Controlled nuclear fusion, or some exothermic reaction even more energetic, is almost a fundamental assumption of interstellar travel, both for propulsion and for energy generation. Without it you can’t either achieve sufficient specific impulse to get up to interstellar speeds (even assuming millenial length transits) nor provide a credible amount of energy required for total environmental support. (For D-T fusion you’re also going to have to include facilities to “breed” tritium from lithium and waste neutrons, since it decays rapidly.) You can certainly provide sufficient energy for any enclosed habitat indefinitely with the amount of deuterium found in even a moderate sized icy moon; indeed, your difficulty might be in radiating away waste heat. Providing energy for an entire world, however (especially if you radiated it spherically into space as an artificial star) might burn through fuel far more rapidly.


Because people like plants. I’m operating under the assumption that they want as close to a natural environment as possible, or else they’d have just built orbiting habitats.

Thanks for the replies, everybody. I’ll reply more when I get a chance.

Yes, and the universe this takes place in also has technology that either pulls energy right out of the quantum foam, or converts matter directly to energy – I haven’t decided which one I want to go with. Or whether these colonists will have the technology. They certainly have fusion at a minimum, though.

Yeah, the permanent night thing is one thing that I’m shooting for. I haven’t yet decided if I’ll go with permanent cloud cover as well – pumping the atmosphere full of water vapor and creating a thick cover of clouds should be good both for hiding the surface and for keeping heat in, right?

As for leaving the terraforming machines running: the initial terraforming was done thousands of years ago by automated probes, and these colonists don’t have that particular technology. They’ve got energy-producing technology, and other advanced technology, but not the self-replicators and other equipment that was used in the terraforming. I don’t want to give the plot away in case it ever gets finished and anybody here wants to read it (riiiiiiiiiight), but they’re something like refugees.

Unless, of course, they HAVE to have them to survive, i.e. there’s no way to create a food chain that humans can live off of from geothermal energy and no way to feed a large population from artificial-lighting-grown plants. Which is one of the reasons I started this thread – to find out whether it was feasible. And apparently the second option, at least (growing earth-type crops with artificial light) is not implausible, if you have enough energy.

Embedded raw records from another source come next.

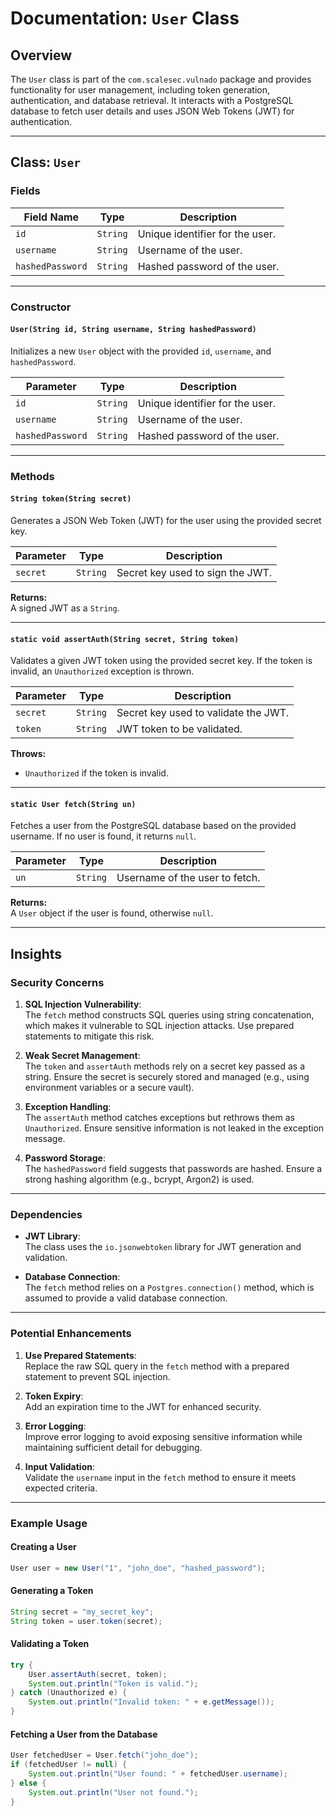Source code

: # Documentation: `User` Class

## Overview

The `User` class is part of the `com.scalesec.vulnado` package and provides functionality for user management, including token generation, authentication, and database retrieval. It interacts with a PostgreSQL database to fetch user details and uses JSON Web Tokens (JWT) for authentication.

---

## Class: `User`

### Fields

| Field Name       | Type     | Description                                      |
|------------------|----------|--------------------------------------------------|
| `id`             | `String` | Unique identifier for the user.                 |
| `username`       | `String` | Username of the user.                           |
| `hashedPassword` | `String` | Hashed password of the user.                    |

---

### Constructor

#### `User(String id, String username, String hashedPassword)`

Initializes a new `User` object with the provided `id`, `username`, and `hashedPassword`.

| Parameter         | Type     | Description                                      |
|-------------------|----------|--------------------------------------------------|
| `id`              | `String` | Unique identifier for the user.                 |
| `username`        | `String` | Username of the user.                           |
| `hashedPassword`  | `String` | Hashed password of the user.                    |

---

### Methods

#### `String token(String secret)`

Generates a JSON Web Token (JWT) for the user using the provided secret key.

| Parameter | Type     | Description                                      |
|-----------|----------|--------------------------------------------------|
| `secret`  | `String` | Secret key used to sign the JWT.                 |

**Returns:**  
A signed JWT as a `String`.

---

#### `static void assertAuth(String secret, String token)`

Validates a given JWT token using the provided secret key. If the token is invalid, an `Unauthorized` exception is thrown.

| Parameter | Type     | Description                                      |
|-----------|----------|--------------------------------------------------|
| `secret`  | `String` | Secret key used to validate the JWT.             |
| `token`   | `String` | JWT token to be validated.                       |

**Throws:**  
- `Unauthorized` if the token is invalid.

---

#### `static User fetch(String un)`

Fetches a user from the PostgreSQL database based on the provided username. If no user is found, it returns `null`.

| Parameter | Type     | Description                                      |
|-----------|----------|--------------------------------------------------|
| `un`      | `String` | Username of the user to fetch.                   |

**Returns:**  
A `User` object if the user is found, otherwise `null`.

---

## Insights

### Security Concerns
1. **SQL Injection Vulnerability**:  
   The `fetch` method constructs SQL queries using string concatenation, which makes it vulnerable to SQL injection attacks. Use prepared statements to mitigate this risk.

2. **Weak Secret Management**:  
   The `token` and `assertAuth` methods rely on a secret key passed as a string. Ensure the secret is securely stored and managed (e.g., using environment variables or a secure vault).

3. **Exception Handling**:  
   The `assertAuth` method catches exceptions but rethrows them as `Unauthorized`. Ensure sensitive information is not leaked in the exception message.

4. **Password Storage**:  
   The `hashedPassword` field suggests that passwords are hashed. Ensure a strong hashing algorithm (e.g., bcrypt, Argon2) is used.

---

### Dependencies
- **JWT Library**:  
  The class uses the `io.jsonwebtoken` library for JWT generation and validation.
  
- **Database Connection**:  
  The `fetch` method relies on a `Postgres.connection()` method, which is assumed to provide a valid database connection.

---

### Potential Enhancements
1. **Use Prepared Statements**:  
   Replace the raw SQL query in the `fetch` method with a prepared statement to prevent SQL injection.

2. **Token Expiry**:  
   Add an expiration time to the JWT for enhanced security.

3. **Error Logging**:  
   Improve error logging to avoid exposing sensitive information while maintaining sufficient detail for debugging.

4. **Input Validation**:  
   Validate the `username` input in the `fetch` method to ensure it meets expected criteria.

---

### Example Usage

#### Creating a User
```java
User user = new User("1", "john_doe", "hashed_password");
```

#### Generating a Token
```java
String secret = "my_secret_key";
String token = user.token(secret);
```

#### Validating a Token
```java
try {
    User.assertAuth(secret, token);
    System.out.println("Token is valid.");
} catch (Unauthorized e) {
    System.out.println("Invalid token: " + e.getMessage());
}
```

#### Fetching a User from the Database
```java
User fetchedUser = User.fetch("john_doe");
if (fetchedUser != null) {
    System.out.println("User found: " + fetchedUser.username);
} else {
    System.out.println("User not found.");
}
```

I’m still concerned about the neutral gas (nitrogen or whatever) that should be used for most of the atmosphere. Obviously you could produce oxygen, hydrogen, and water vapor from the ice/water, but would there be sufficient nitrogen on an icy moon to create an earthlike atmosphere? Helium is an option, I guess, but wouldn’t that make everybody sound funny, like in Sphere? (Yeah, I read Sphere … and I actually thought it was great. What can I say? I was young and foolish!) And more importantly, wouldn’t it escape into space? If it does so on Earth, I can’t imagine it would be able to make up a long-term component of a Europa-sized moon’s atmosphere without being continuously produced.

And … uh … oh yeah. Don’t plants also need nitrogen?

Thanks for this info, Stranger. So assuming there’s an Earth-normal partial pressure, a 100% oxygen atmosphere is not toxic, and though there may be some problems eventually (pulmonary edema? Brain damage?) it would probably take a while to show up? That actually wouldn’t be much of a problem, because of the particulars of the story … assuming it took a few decades to show up, and not just a few years.